_Problem to work on_
Without any pictures, retype exactly the lines from the one with "suggest further studies" through the final line of the records.

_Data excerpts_
········

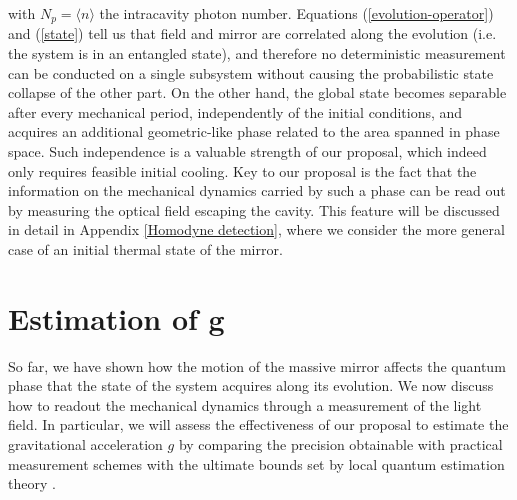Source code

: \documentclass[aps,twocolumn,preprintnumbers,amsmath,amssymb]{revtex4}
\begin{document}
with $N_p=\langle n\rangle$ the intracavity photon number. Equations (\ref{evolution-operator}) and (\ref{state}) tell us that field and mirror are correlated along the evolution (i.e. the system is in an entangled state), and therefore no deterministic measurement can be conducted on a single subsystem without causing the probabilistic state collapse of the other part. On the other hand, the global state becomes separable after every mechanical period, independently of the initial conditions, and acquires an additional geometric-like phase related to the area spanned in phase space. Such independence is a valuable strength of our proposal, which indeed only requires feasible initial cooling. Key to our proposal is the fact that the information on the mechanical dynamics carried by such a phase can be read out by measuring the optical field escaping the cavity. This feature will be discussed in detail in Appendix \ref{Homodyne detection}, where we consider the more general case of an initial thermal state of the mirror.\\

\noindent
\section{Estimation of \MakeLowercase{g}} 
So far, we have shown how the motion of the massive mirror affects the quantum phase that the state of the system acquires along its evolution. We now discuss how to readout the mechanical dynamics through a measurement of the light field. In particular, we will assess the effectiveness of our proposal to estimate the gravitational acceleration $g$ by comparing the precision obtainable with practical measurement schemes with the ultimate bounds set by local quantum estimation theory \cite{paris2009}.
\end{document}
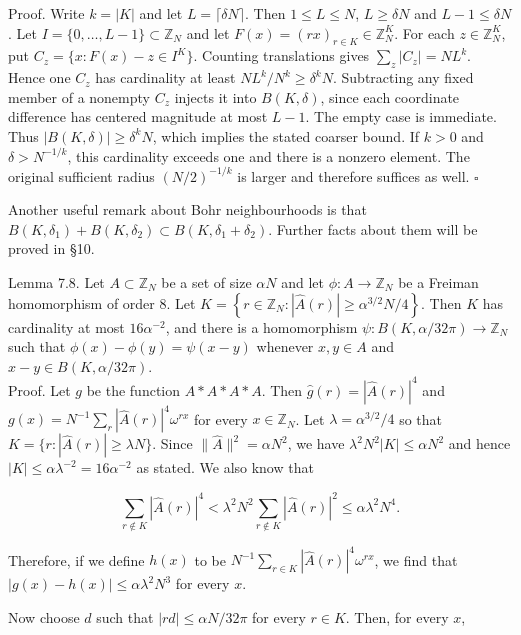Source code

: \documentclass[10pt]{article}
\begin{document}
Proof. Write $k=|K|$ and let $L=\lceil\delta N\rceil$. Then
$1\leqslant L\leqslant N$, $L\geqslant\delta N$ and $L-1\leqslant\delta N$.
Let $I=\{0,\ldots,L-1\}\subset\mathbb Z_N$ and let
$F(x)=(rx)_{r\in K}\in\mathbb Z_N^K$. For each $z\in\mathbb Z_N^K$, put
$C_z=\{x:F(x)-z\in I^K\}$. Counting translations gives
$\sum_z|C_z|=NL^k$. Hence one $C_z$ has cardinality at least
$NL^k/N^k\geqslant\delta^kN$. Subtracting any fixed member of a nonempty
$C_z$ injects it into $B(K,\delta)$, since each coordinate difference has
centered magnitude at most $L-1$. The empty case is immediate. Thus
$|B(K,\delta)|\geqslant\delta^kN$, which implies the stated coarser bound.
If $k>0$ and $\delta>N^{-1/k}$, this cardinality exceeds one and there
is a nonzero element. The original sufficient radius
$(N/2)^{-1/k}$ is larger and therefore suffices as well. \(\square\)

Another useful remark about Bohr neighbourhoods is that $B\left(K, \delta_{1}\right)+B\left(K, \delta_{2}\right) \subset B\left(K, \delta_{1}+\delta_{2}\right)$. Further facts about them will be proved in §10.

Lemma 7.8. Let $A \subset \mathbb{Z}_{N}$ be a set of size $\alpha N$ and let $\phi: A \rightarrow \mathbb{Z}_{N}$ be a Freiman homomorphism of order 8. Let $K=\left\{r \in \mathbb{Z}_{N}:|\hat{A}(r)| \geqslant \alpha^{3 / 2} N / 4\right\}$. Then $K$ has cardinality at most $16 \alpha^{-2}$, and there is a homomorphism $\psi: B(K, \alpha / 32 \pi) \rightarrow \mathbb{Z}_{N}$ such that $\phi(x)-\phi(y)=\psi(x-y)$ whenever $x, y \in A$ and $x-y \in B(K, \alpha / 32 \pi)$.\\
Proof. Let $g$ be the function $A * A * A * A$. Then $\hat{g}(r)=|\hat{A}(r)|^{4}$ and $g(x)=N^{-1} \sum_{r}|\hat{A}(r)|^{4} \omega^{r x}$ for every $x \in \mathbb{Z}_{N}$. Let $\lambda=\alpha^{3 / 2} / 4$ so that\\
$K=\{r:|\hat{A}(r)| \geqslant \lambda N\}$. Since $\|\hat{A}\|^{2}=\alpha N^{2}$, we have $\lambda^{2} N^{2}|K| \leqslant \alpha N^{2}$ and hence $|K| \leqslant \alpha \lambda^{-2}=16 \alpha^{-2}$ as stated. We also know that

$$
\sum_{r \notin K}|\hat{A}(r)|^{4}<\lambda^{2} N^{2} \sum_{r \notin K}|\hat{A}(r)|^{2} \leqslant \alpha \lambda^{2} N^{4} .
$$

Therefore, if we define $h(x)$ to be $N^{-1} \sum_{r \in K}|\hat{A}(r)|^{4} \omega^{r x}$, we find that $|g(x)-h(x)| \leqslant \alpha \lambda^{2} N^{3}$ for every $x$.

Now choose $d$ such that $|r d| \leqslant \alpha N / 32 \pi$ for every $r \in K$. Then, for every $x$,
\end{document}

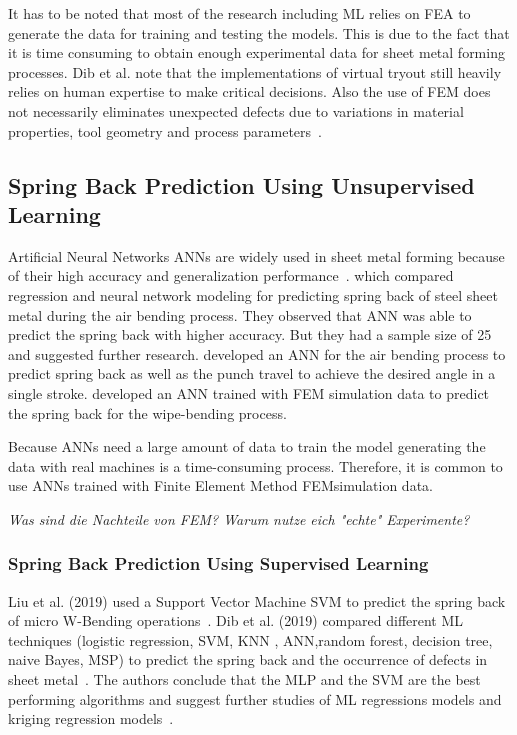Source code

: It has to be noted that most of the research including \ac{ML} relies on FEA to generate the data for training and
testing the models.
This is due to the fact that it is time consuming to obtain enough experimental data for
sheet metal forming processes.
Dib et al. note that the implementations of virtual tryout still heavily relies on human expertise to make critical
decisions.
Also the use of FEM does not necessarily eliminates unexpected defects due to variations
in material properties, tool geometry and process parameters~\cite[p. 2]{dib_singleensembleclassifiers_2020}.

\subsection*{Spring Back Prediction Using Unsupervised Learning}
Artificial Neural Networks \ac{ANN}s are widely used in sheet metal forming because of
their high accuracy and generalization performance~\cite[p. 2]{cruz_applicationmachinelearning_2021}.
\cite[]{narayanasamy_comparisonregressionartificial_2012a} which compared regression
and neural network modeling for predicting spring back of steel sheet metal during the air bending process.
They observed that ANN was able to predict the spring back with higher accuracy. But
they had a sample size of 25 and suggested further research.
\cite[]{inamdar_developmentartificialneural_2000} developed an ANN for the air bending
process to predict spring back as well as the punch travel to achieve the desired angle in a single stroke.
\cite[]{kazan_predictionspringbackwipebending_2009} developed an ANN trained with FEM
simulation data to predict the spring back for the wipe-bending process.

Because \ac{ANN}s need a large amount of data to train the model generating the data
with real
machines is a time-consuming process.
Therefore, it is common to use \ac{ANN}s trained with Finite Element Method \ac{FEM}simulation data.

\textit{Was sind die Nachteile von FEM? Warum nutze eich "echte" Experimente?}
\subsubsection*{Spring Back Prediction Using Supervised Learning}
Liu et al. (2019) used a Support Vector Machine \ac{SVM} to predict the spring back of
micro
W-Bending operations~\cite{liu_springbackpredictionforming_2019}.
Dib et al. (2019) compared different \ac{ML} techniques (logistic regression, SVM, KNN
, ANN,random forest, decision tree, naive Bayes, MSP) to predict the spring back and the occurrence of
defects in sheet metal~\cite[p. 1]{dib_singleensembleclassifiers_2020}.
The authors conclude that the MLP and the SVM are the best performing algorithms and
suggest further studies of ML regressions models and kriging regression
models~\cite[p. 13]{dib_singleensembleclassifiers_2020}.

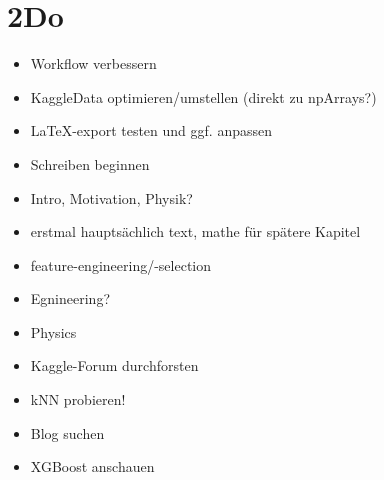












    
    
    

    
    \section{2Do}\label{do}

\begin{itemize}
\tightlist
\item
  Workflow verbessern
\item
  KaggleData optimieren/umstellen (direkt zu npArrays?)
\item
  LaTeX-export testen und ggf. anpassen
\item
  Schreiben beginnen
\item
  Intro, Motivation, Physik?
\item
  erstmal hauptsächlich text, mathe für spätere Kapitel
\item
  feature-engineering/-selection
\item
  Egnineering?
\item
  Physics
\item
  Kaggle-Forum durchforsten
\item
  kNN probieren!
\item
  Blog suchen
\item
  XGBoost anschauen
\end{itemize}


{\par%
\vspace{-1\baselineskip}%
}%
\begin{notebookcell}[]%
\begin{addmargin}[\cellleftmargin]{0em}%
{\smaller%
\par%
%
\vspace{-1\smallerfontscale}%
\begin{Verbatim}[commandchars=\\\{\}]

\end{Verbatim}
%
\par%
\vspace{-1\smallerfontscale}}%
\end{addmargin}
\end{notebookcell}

········

_Answer space_
suggest further studies of ML regressions models and kriging regression
models~\cite[p. 13]{dib_singleensembleclassifiers_2020}.













    
    
    

    
    \section{2Do}\label{do}

\begin{itemize}
\tightlist
\item
  Workflow verbessern
\item
  KaggleData optimieren/umstellen (direkt zu npArrays?)
\item
  LaTeX-export testen und ggf. anpassen
\item
  Schreiben beginnen
\item
  Intro, Motivation, Physik?
\item
  erstmal hauptsächlich text, mathe für spätere Kapitel
\item
  feature-engineering/-selection
\item
  Egnineering?
\item
  Physics
\item
  Kaggle-Forum durchforsten
\item
  kNN probieren!
\item
  Blog suchen
\item
  XGBoost anschauen
\end{itemize}


{\par%
\vspace{-1\baselineskip}%
}%
\begin{notebookcell}[]%
\begin{addmargin}[\cellleftmargin]{0em}%
{\smaller%
\par%
%
\vspace{-1\smallerfontscale}%
\begin{Verbatim}[commandchars=\\\{\}]

\end{Verbatim}
%
\par%
\vspace{-1\smallerfontscale}}%
\end{addmargin}
\end{notebookcell}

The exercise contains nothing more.